INSTRUCTIONS FOR THE TASK
Skip the pictures, please, and write out exactly the lines from the opening of the data through the line containing "### README.md".

Plain-text document sources:
Content starts

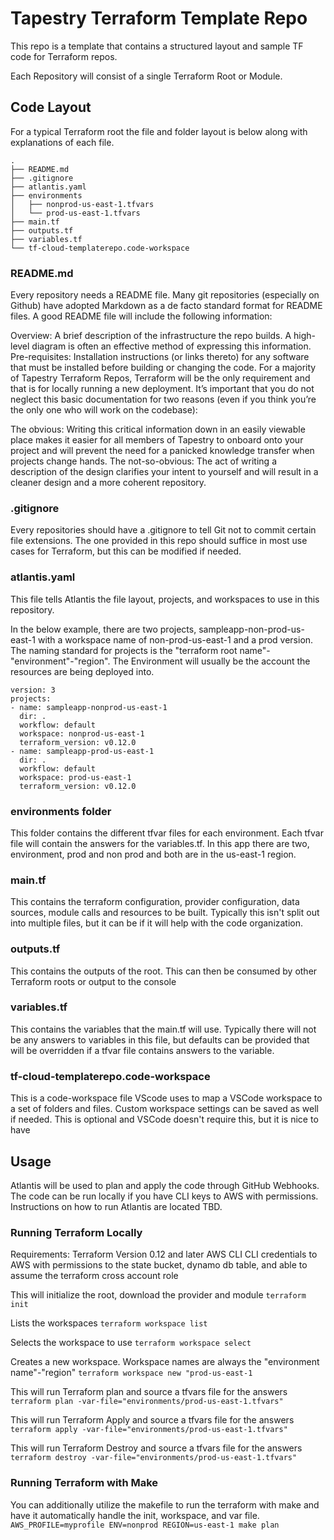 # Tapestry Terraform Template Repo

This repo is a template that contains a structured layout and sample TF code for Terraform repos. 

Each Repository will consist of a single Terraform Root or Module.

## Code Layout

For a typical Terraform root the file and folder layout is below along with explanations of each file.
```
.
├── README.md
├── .gitignore
├── atlantis.yaml
├── environments
│   ├── nonprod-us-east-1.tfvars
│   └── prod-us-east-1.tfvars
├── main.tf
├── outputs.tf
├── variables.tf
└── tf-cloud-templaterepo.code-workspace
```

### README.md

Every repository needs a README file. Many git repositories (especially on Github) have adopted Markdown as a de facto standard format for README files. A good README file will include the following information:

Overview: A brief description of the infrastructure the repo builds. A high-level diagram is often an effective method of expressing this information. 
Pre-requisites: Installation instructions (or links thereto) for any software that must be installed before building or changing the code. For a majority of Tapestry Terraform Repos, Terraform will be the only requirement and that is for locally running a new deployment. 
It’s important that you do not neglect this basic documentation for two reasons (even if you think you’re the only one who will work on the codebase):

The obvious: Writing this critical information down in an easily viewable place makes it easier for all members of Tapestry to onboard onto your project and will prevent the need for a panicked knowledge transfer when projects change hands.
The not-so-obvious: The act of writing a description of the design clarifies your intent to yourself and will result in a cleaner design and a more coherent repository.

### .gitignore

Every repositories should have a .gitignore to tell Git not to commit certain file extensions. The one provided in this repo should suffice in most use cases for Terraform, but this can be modified if needed. 

### atlantis.yaml

This file tells Atlantis the file layout, projects, and workspaces to use in this repository.

In the below example, there are two projects, sampleapp-non-prod-us-east-1 with a workspace name of non-prod-us-east-1 and a prod version. The naming standard for projects is the "terraform root name"-"environment"-"region". The Environment will usually be the account the resources are being deployed into. 

```
version: 3
projects:
- name: sampleapp-nonprod-us-east-1
  dir: .
  workflow: default
  workspace: nonprod-us-east-1
  terraform_version: v0.12.0
- name: sampleapp-prod-us-east-1
  dir: .
  workflow: default
  workspace: prod-us-east-1
  terraform_version: v0.12.0
```

### environments folder

This folder contains the different tfvar files for each environment. Each tfvar file will contain the answers for the variables.tf. In this app there are two, environment, prod and non prod and both are in the us-east-1 region.

### main.tf

This contains the terraform configuration, provider configuration, data sources, module calls and resources to be built. Typically this isn't split out into multiple files, but it can be if it will help with the code organization.

### outputs.tf

This contains the outputs of the root. This can then be consumed by other Terraform roots or output to the console

### variables.tf

This contains the variables that the main.tf will use. Typically there will not be any answers to variables in this file, but defaults can be provided that will be overridden if a tfvar file contains answers to the variable. 

### tf-cloud-templaterepo.code-workspace

This is a code-workspace file VScode uses to map a VSCode workspace to a set of folders and files. Custom workspace settings can be saved as well if needed. This is optional and VSCode doesn't require this, but it is nice to have

## Usage

Atlantis will be used to plan and apply the code through GitHub Webhooks. The code can be run locally if you have CLI keys to AWS with permissions. Instructions on how to run Atlantis are located TBD.

### Running Terraform Locally

Requirements:
Terraform Version 0.12 and later
AWS CLI
CLI credentials to AWS with permissions to the state bucket, dynamo db table, and able to assume the terraform cross account role

This will initialize the root, download the provider and module
`terraform init`

Lists the workspaces
`terraform workspace list`

Selects the workspace to use
`terraform workspace select`

Creates a new workspace. Workspace names are always the "environment name"-"region"
`terraform workspace new "prod-us-east-1`

This will run Terraform plan and source a tfvars file for the answers
`terraform plan -var-file="environments/prod-us-east-1.tfvars"`

This will run Terraform Apply and source a tfvars file for the answers
`terraform apply -var-file="environments/prod-us-east-1.tfvars"`

This will run Terraform Destroy and source a tfvars file for the answers
`terraform destroy -var-file="environments/prod-us-east-1.tfvars"`

### Running Terraform with Make

You can additionally utilize the makefile to run the terraform with make and have it automatically handle the init, workspace, and var file.
`AWS_PROFILE=myprofile ENV=nonprod REGION=us-east-1 make plan`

Content ends

REPLY
 # Tapestry Terraform Template Repo

This repo is a template that contains a structured layout and sample TF code for Terraform repos. 

Each Repository will consist of a single Terraform Root or Module.

## Code Layout

For a typical Terraform root the file and folder layout is below along with explanations of each file.
```
.
├── README.md
├── .gitignore
├── atlantis.yaml
├── environments
│   ├── nonprod-us-east-1.tfvars
│   └── prod-us-east-1.tfvars
├── main.tf
├── outputs.tf
├── variables.tf
└── tf-cloud-templaterepo.code-workspace
```

### README.md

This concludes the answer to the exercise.